Perhaps the point is this: these are policies occurring in a political vacuum. There is no commitment to a logically consistent master plan. Personally, I could support either regime if the government presented evidence of its public interest benefits.[5]  However, in my opinion, pursuing a left hand, right hand approach is untenable. Policy inconsistency and the lack of a committed master plan contributes to uncertainty for private investors, which may make it more difficult and costly for the IESO and the province to attract and maintain private generation investment at the transmission level through competitive market approaches. At some point, private ownership may become too risky and too costly, full-public ownership of transmission-connected generation may become inevitable, and the house will cease to be divided, absent a clear promise from the government that it was all achieved in the pursuit of the public interest. 

 

[1] Prior to the electricity market opening in 2001, OPG owned and controlled just over 90% of Ontario’s generation capacity. The committee established to advise the government on the structure of the future electricity market, the Market Design Committee (MDC), raised serious concern that a competitive market would not be possible with this level of concentration. They strongly favoured an up-front “structural” solution that would have had OPG divest their generation assets prior to market opening to reduce the level of concentration. However, immediate divestiture was not an available option, so the MDC recommended a transitional remedial option called the Market Power Mitigation Agreement. Under the agreement, OPG was mandated to rebate to consumers on 90 percent of its domestic sales any prices earned that exceeded 3.8 cents per kilowatt hour. OPG was also required to reduce its control of the price-setting plants to 35 per cent within 42 months of market opening, and its share of the overall market to 35 per cent within 10 years of market opening. See pages 1-5 of Volume 1 of the MDC Final Report at http://www.theimo.com/imoweb/historical_devel/Mdc/mdc.asp. Interestingly, once OPG closes the Pickering nuclear facility, its share of capacity without the acquisitions will have fallen to roughly 36%, but with the acquisitions it will be 42%.

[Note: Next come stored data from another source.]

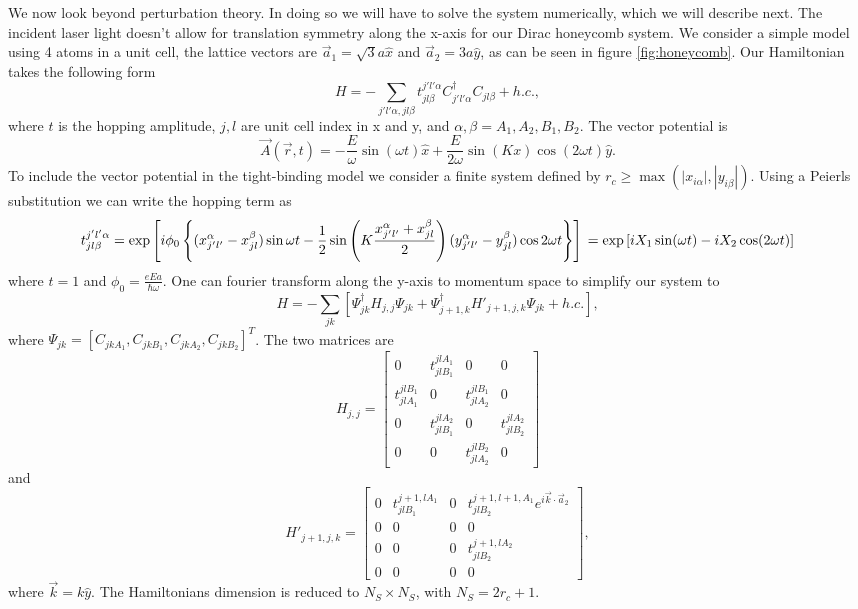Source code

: We now look beyond perturbation theory.
In doing so we will have to solve the system numerically, which we will describe next.
The incident laser light doesn't allow for translation symmetry along the x-axis for our Dirac honeycomb system.
We consider a simple model using 4 atoms in a unit cell, the lattice vectors are $\vec{a}_1 = \sqrt{3}a\hat{x}$ and $\vec{a}_2 = 3a\hat{y}$, as can be seen in figure \ref{fig:honeycomb}.
Our Hamiltonian takes the following form
\begin{equation}
  H = -\sum_{j'l'\alpha,jl\beta} t^{j'l'\alpha}_{jl\beta} C^{\dagger}_{j'l'\alpha} C_{jl\beta} + h.c.,
\end{equation}
where $t$ is the hopping amplitude, $j,l$ are unit cell index in x and y, and $\alpha,\beta = A_1, A_2, B_1, B_2$.
The vector potential is
\begin{equation}
  \vec{A}(\vec{r},t) = -\dfrac{E}{\omega} \sin{(\omega t)} \hat{x} + \dfrac{E}{2\omega} \sin{(Kx)} \cos{(2\omega t)} \hat{y}.
\end{equation}
To include the vector potential in the tight-binding model we consider a finite system defined by $r_c \geq \max(|x_{i\alpha}|,|y_{i\beta}|)$.
Using a Peierls substitution we can write the hopping term as
\begin{dmath*}
t^{j'l'\alpha}_{jl\beta} = \exp\left[ i \phi_0 \left\{ (x_{j'l'}^{\alpha} - x_{jl}^{\beta}) \sin{\omega t} - \dfrac{1}{2} \sin\left(K \dfrac{x_{j'l'}^{\alpha} + x_{jl}^{\beta}}{2} \right) (y_{j'l'}^{\alpha} - y_{jl}^{\beta}) \cos{2\omega t}  \right\} \right] \\
  = \exp\left[ i X_1 \sin(\omega t) -i X_2 \cos(2\omega t)\right]
\end{dmath*}
where $t=1$ and $\phi_0 = \frac{e E a}{\hbar \omega}$.
One can fourier transform along the y-axis to momentum space to simplify our system to
\begin{equation}
  H = -\sum_{jk} \left[ \Psi^{\dagger}_{jk} H_{j,j} \Psi_{jk} + \Psi^{\dagger}_{j+1,k} H'_{j+1,j,k} \Psi_{jk} + h.c. \right],
\end{equation}
where $\Psi_{jk} = [C_{jkA_1}, C_{jkB_1}, C_{jkA_2}, C_{jkB_2}]^T$. The two matrices are
\[
  H_{j,j} =
  \begin{bmatrix}
    0 & t^{jlA_1}_{jlB_1} & 0 & 0 \\
    t^{jlB_1}_{jlA_1} & 0 & t^{jlB_1}_{jlA_2} & 0 \\
    0 & t^{jlA_2}_{jlB_1} & 0 & t^{jlA_2}_{jlB_2} \\
    0 & 0 & t^{jlB_2}_{jlA_2} & 0
  \end{bmatrix}
\]
and
\[
  H'_{j+1,j,k} =
  \begin{bmatrix}
    0 & t^{j+1,lA_1}_{jlB_1} & 0 & t^{j+1,l+1,A_1}_{jlB_2} e^{i\vec{k}\cdot\vec{a}_2} \\
    0 & 0 & 0 & 0 \\
    0 & 0 & 0 & t^{j+1,lA_2}_{jlB_2} \\
    0 & 0 & 0 & 0
  \end{bmatrix},
\]
where $\vec{k} = k \hat{y}$.
The Hamiltonians dimension is reduced to $N_S \times N_S$, with $N_S = 2r_c+1$.


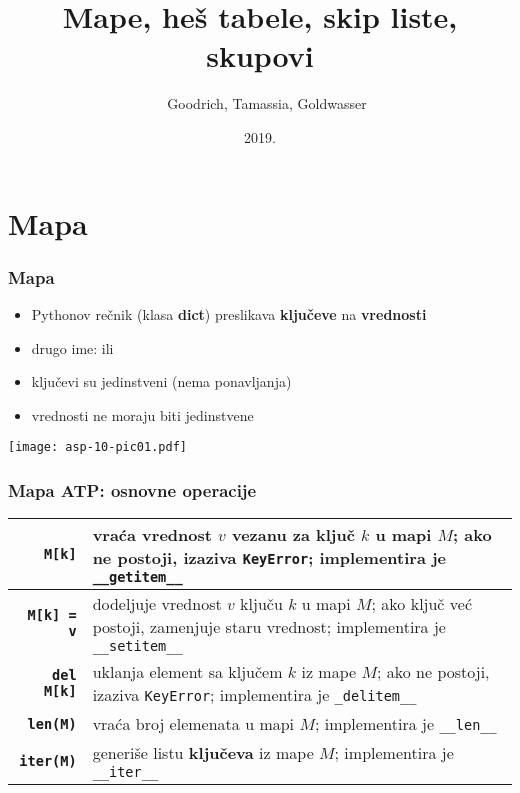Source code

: \documentclass[compress]{beamer}
\title{Mape, heš tabele, skip liste, skupovi}
\author{\textcopyright \ \ Goodrich, Tamassia, Goldwasser}
\institute{Katedra za informatiku, Fakultet tehničkih nauka, Univerzitet u
Novom Sadu}
\date{2019.}
\begin{document}
\frame{\titlepage}

\section[Mapa]{Mapa}
\begin{frame}[fragile]
  \frametitle{Mapa}
  \begin{itemize}
    \item Pythonov rečnik (klasa \textbf{dict}) preslikava \textbf{ključeve} na \textbf{vrednosti} 
    \item drugo ime:  ili 
    \item ključevi su jedinstveni (nema ponavljanja)
    \item vrednosti ne moraju biti jedinstvene
  \end{itemize}
  \begin{center}
    \texttt{[image: asp-10-pic01.pdf]}
  \end{center}
\end{frame}

\begin{frame}[fragile]
  \frametitle{Mapa ATP: osnovne operacije}
  \begin{center}
    \begin{tabular}{rp{8cm}}
      \textbf{\texttt{M[k]}} & vraća vrednost $v$ vezanu za ključ $k$ u mapi $M$; ako ne postoji, izaziva \texttt{KeyError}; implementira je \texttt{\_\_getitem\_\_} \\ \hline
      \textbf{\texttt{M[k] = v}} & dodeljuje vrednost $v$ ključu $k$ u mapi $M$; ako ključ već postoji, zamenjuje staru vrednost; implementira je \texttt{\_\_setitem\_\_} \\ \hline
      \textbf{\texttt{del M[k]}} & uklanja element sa ključem $k$ iz mape $M$; ako ne postoji, izaziva \texttt{KeyError}; implementira je \texttt{\_delitem\_\_} \\ \hline
      \textbf{\texttt{len(M)}} & vraća broj elemenata u mapi $M$; implementira je \texttt{\_\_len\_\_} \\ \hline
      \textbf{\texttt{iter(M)}} & generiše listu \textbf{ključeva} iz mape $M$;  implementira je \texttt{\_\_iter\_\_} \\
    \end{tabular}
  \end{center}
\end{frame}
\end{document}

[2] See OECD, Policy Roundtables: State Owned Enterprises and the Principle of Competitive Neutrality, 2009, page 27.

[3] Ibid, page 29.

[4] Last November, in a speech to attendees at the APPrO 2018 Canadian Power Conference, Minister of Energy, Northern Development and Mines, Greg Rickford put his support behind the IESO stating that he “was confident that IESO’s Market Renewal initiative and its incremental capacity auction will lower costs and increase efficiency.”  

[5] Re-concentrating the market on the grounds that generation is a natural monopoly cannot be justified; technological advances have considerably reduced the economies of scale in generation to the point that small distributed generation solutions are becoming economical. This suggests that competition in generation is possible now more than ever.